Update: Library Hotel settles Dewey suit
To settle a lawsuit by the Ohio-based library cooperative that owns the copyright to the Dewey Decimal System, the Library Hotel in New York City has agreed to make an unspecified payment to a nonprofit organization that promotes children’s reading and specify in its advertising that the copyright belongs to the nonprofit group. (“N.Y. Hotel Settle Dewey Decimal Case”, AP/Akron Beacon Journal, Nov. 25)(see Sept. 25).
Holiday posting
Posting will continue sparse through the weekend as we enjoy the Thanksgiving holiday and catch up on non-site obligations. See you in a few days.
Romo roundup
The LA Times article on the California court of appeals decision in Romo v. Ford Motor Co. (see Nov. 26 and links therein) shows how far the media has tilted in coverage of tort reform: there are lots of unchallenged complaints from the plaintiffs’ attorneys and their interest groups that a $29 million total award won’t be enough to deter wrongful behavior and will allow companies “to avoid liability and responsibility.” This is mathematically nonsensical: if 1 in 10,000 Ford Broncos were subject to such an award over the course of their lifetime, it would wipe out Ford’s profits and then some. And if fewer autos than that cause damage, then perhaps Ford’s behavior isn’t so “reprehensible”, notwithstanding the characterization of the appeals court? (Indeed, three of the twelve jurors refused to join the Romo verdict.) No one is quoted questioning whether $29 million is too much to award against an auto company for a 1978 Ford Bronco that had 200,000 miles on it at the time of the accident and which exceeded federal safety standards put in place years after the 1993 accident. (Lisa Girion and Myron Levin, “Appellate Court Cuts Huge Crash Case Award”, LA Times, Nov. 26). The good news is that the California Court of Appeal recognized that the size of the corporation is not grounds on which to award punitive damages: though the court does not say so, to base punitive damages on such a metric effectively punishes corporations for being big than for a particular course of conduct. (Washington Legal Foundation amicus brief before U.S. Supreme Court).

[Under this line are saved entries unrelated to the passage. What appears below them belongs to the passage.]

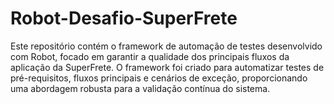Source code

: # Robot-Desafio-SuperFrete
Este repositório contém o framework de automação de testes desenvolvido com Robot, focado em garantir a qualidade dos principais fluxos da aplicação da SuperFrete. O framework foi criado para automatizar testes de pré-requisitos, fluxos principais e cenários de exceção, proporcionando uma abordagem robusta para a validação contínua do sistema.
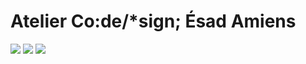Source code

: Atelier Co:de/*sign; Ésad Amiens
======
![](http://www.v3ga.net/blog2/wp-content/uploads/2014/05/Codesign_atelier_Murmur_Tableau_01-460x345.jpg)
![](http://www.v3ga.net/blog2/wp-content/uploads/2014/05/Codesign_atelier_Murmur_Tableau_02-460x345.jpg)
![](http://www.v3ga.net/blog2/wp-content/uploads/2014/05/Codesign_atelier_Murmur_Tableau_03-460x345.jpg)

Relatively uncommented on: the same day the same California Court of Appeal reversed a $10 million punitive damages award against Ford in Johnson v. Ford, where a couple bought a used car and had to replace the transmission twice. The couple will still walk away with over $170,000 from Ford and the dealer for their trouble. Anyone think that a $170,000 hit on the sale of a used Taurus isn’t enough to deter selling used cars with problems? Update Feb. 15: case settles.
Disclosure: I represent Ford Motor Co. in other litigation.